Constitutional Court judges challenge Moon
“All judges of the Constitutional Court had a meeting and expressed deep concern about the prolonged vacancy of the chief justice,” the Constitutional Court said in a press statement released Monday afternoon.
Since January, the court has been operating with one or two vacancies.
The judges said the vacancy on the bench not only hinders the court’s operations but also damages its prestige as a constitutional institution. “The judges agreed that an appointment must be made as soon as possible to complete the Constitutional Court bench,” the press statement said.
Chief Justice Park Han-chul retired from the post in January during the impeachment trial of President Park Geun-hye. Justice Lee Jung-mi took over as acting chief and completed the trial, but her term ended in March. Lee’s vacancy was quickly filled by the appointment of Lee Seon-ae. In the meantime, Justice Kim became the acting chief of the court, as he served the longest period on the bench among the incumbent judges.
Moon nominated him to formally head the court on May 19. Kim, who joined the court in 2012 at the recommendation of the then-opposition Democratic Party, was the most liberal member of the court.
Moon also made an attempt to fill the remaining vacancy but failed last month. Lee You-jung gave up her nomination after controversy arose over her stock market profits. Then the National Assembly struck down a motion to confirm Moon’s nomination of Kim as the new head of the court. The delayed vote took place on Sept. 11, and the ruling party failed to win crucial votes from the opposition.
The Constitutional Court justices held a meeting on Sept. 18 and decided to maintain Kim as acting chief justice. Moon said last week he respected their decision. Kim’s six-year term will end on Sept. 19, 2018. The Blue House did not specify how long Kim will serve as acting chief justice.
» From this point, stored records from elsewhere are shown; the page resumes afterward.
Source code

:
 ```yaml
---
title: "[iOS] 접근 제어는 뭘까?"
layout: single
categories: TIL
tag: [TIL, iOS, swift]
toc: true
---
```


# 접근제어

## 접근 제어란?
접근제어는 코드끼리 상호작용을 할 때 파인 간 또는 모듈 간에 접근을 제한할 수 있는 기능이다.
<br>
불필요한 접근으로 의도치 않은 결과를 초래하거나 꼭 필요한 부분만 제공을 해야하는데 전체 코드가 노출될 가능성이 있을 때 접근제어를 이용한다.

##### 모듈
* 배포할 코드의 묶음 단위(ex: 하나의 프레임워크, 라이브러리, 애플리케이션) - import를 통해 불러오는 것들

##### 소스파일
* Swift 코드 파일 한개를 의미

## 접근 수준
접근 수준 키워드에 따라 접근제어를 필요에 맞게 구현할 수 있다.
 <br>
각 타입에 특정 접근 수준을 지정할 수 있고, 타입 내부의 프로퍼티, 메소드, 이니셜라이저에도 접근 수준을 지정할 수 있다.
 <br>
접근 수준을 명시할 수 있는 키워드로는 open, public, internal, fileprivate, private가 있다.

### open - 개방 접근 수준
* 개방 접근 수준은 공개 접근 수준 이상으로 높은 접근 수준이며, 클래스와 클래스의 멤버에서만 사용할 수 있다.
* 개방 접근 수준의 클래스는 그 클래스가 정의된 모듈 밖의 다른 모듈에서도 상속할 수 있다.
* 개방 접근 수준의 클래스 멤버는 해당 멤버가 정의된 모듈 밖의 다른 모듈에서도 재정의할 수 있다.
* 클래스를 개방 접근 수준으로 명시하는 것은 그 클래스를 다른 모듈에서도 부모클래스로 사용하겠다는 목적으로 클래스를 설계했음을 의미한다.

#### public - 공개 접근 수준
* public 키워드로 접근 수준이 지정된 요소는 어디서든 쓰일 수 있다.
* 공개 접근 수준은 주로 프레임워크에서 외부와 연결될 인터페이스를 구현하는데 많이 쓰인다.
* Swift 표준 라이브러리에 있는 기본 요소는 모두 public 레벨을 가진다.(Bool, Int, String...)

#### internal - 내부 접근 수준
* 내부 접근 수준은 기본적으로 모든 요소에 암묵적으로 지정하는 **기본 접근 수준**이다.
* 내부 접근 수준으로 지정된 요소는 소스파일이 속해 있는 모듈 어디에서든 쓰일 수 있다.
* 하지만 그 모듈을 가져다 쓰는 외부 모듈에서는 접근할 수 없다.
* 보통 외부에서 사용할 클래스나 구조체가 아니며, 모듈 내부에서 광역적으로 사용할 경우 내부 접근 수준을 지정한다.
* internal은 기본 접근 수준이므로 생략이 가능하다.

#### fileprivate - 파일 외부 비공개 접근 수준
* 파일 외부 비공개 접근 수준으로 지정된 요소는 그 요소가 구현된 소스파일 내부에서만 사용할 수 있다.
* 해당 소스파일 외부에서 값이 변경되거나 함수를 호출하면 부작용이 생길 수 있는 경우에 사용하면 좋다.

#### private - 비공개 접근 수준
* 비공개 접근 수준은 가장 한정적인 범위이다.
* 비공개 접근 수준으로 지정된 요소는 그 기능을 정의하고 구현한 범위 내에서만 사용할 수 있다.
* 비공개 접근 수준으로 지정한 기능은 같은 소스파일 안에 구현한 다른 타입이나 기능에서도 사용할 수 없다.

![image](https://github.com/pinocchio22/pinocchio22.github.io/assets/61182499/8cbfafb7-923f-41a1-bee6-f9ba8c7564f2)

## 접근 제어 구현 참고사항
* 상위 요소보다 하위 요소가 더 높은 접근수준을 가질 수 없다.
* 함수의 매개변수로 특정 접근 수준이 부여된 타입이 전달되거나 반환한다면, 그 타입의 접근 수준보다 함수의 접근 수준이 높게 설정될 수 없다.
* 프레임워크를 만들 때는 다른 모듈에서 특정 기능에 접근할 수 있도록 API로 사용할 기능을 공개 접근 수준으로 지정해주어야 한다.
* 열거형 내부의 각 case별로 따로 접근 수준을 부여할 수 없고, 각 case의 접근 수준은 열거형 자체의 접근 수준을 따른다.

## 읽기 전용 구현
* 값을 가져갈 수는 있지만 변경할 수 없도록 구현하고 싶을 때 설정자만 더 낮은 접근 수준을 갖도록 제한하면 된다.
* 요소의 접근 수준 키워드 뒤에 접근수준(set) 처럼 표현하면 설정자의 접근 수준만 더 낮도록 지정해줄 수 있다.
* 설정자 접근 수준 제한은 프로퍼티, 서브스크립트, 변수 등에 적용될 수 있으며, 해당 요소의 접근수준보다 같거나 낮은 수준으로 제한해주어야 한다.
The chief justice must be an incumbent judge on the court. He or she must have more than 15 years of experience as a judge, prosecutor or lawyer and must be over 40 years old.
As the Blue House showed no indication of naming a new chief justice, opposition parties boycotted last week a routine audit on the Constitutional Court, challenging the legitimacy of Kim’s service as acting head. The main opposition Liberty Korea Party even demanded Kim resign from the bench.
After 90 minutes of shouting between the ruling and opposition lawmakers, the audit was canceled and no substitute session was scheduled. Moon fueled the controversy by criticizing the opposition parties in a Facebook message.
The Constitutional Court judges’ demand on Monday that Moon name a new chief justice as soon as possible became a new headache for the Blue House. Acting Chief Justice Kim was among the eight judges who made the request.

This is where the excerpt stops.